Red snapper landings, price rise;

tough times for blue crab, oyster

WINNERS

Fisheries for the Gulf of Mexico’s two top finfish continued their winning streak, with improvements in both landings and, according to reports from fishermen, ex-vessel prices.

Red snapper fishermen landed 99.2 percent of the overall commercial IFQ quota, compared to 97.1 percent in 2013, according to NMFS data. In September, red snapper were bringing fishermen $4.74 to $5 a pound in Louisiana, well above the 2013 gulfwide ex-vessel average of $3.88.

Likewise, red grouper showed even greater improvement, with fishermen landing 99.5 percent of the commercial quota, compared to only 83.2 percent in 2013. In August, red grouper landed in Madeira Beach, Fla., were bringing about $3.80 a pound, compared to the 2013 gulfwide average of $3.

Bolstered by strong Asian demand for live lobster, Florida spiny lobster came on strong in 2014, with early prices an eye-popping $20 a pound or more and still holding in excess of $10 a pound in October, along with a strong harvest, according to reports from the Florida Keys.

LOSERS

For fishermen who depend on blue crab and oysters, the hard times continued.

As part of an ongoing effort to reestablish seed-oyster grounds, Louisiana opened its oyster season late in some areas and delayed until further notice the opening of the primary seed grounds east of the Mississippi River and north of the river outlet, including Lake Borgne.

Texas oystermen had to cope with drought and flood, algae blooms and the Galveston oil spill.

Florida oyster dealers tried unsuccessfully to get the state to close down Apalachicola Bay to allow the bars to recover after a virtual collapse of the bay’s oyster fishery. The state instead implemented additional time and area closures for the winter season.

Louisiana’s blue crab harvest for roughly the first half of the year was very low and could make 2014 the worst year since 2008 if the catch hasn’t improved when the final tally is in.
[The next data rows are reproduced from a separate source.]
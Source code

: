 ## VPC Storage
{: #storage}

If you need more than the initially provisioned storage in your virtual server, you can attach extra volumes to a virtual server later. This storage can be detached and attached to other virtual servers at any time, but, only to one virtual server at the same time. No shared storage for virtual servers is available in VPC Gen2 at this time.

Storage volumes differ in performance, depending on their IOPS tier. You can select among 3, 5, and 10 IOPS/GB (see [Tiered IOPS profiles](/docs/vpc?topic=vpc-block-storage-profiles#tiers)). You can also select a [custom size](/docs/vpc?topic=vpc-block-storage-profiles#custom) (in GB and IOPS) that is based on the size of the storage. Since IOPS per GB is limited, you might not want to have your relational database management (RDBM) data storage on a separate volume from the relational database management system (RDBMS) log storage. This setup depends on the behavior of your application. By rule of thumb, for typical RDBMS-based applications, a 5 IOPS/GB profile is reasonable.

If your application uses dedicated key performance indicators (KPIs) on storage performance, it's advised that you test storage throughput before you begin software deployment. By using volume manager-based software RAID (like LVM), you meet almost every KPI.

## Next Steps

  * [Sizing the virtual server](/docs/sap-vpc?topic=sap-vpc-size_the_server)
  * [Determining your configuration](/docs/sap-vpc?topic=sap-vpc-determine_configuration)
North Carolina crabbers, who historically have vied with Louisiana for top-producer status in the Southeast, did manage an increase over a very poor 2013 harvest, with 23.64 million pounds of hard crab landed, according to mostly complete 2014 figures.

ONES TO WATCH

Overall, 2014 was a bit of a letdown for Gulf of Mexico shrimpers. Gulfwide landings through November dropped from 108.3 million pounds in 2013 to 105.7 million pounds in 2014, the third consecutive year with a volume drop since the 110.9 million-pound high of 2011. Near the end of November, prices for heads-on shrimp were disappointing, with ex-vessel prices for all sizes lower than at the same time in 2013. However, prices for heads-off sizes 26/30, 41/50, 51/60, 61/70 and 70-plus were higher than at the end of November 2013.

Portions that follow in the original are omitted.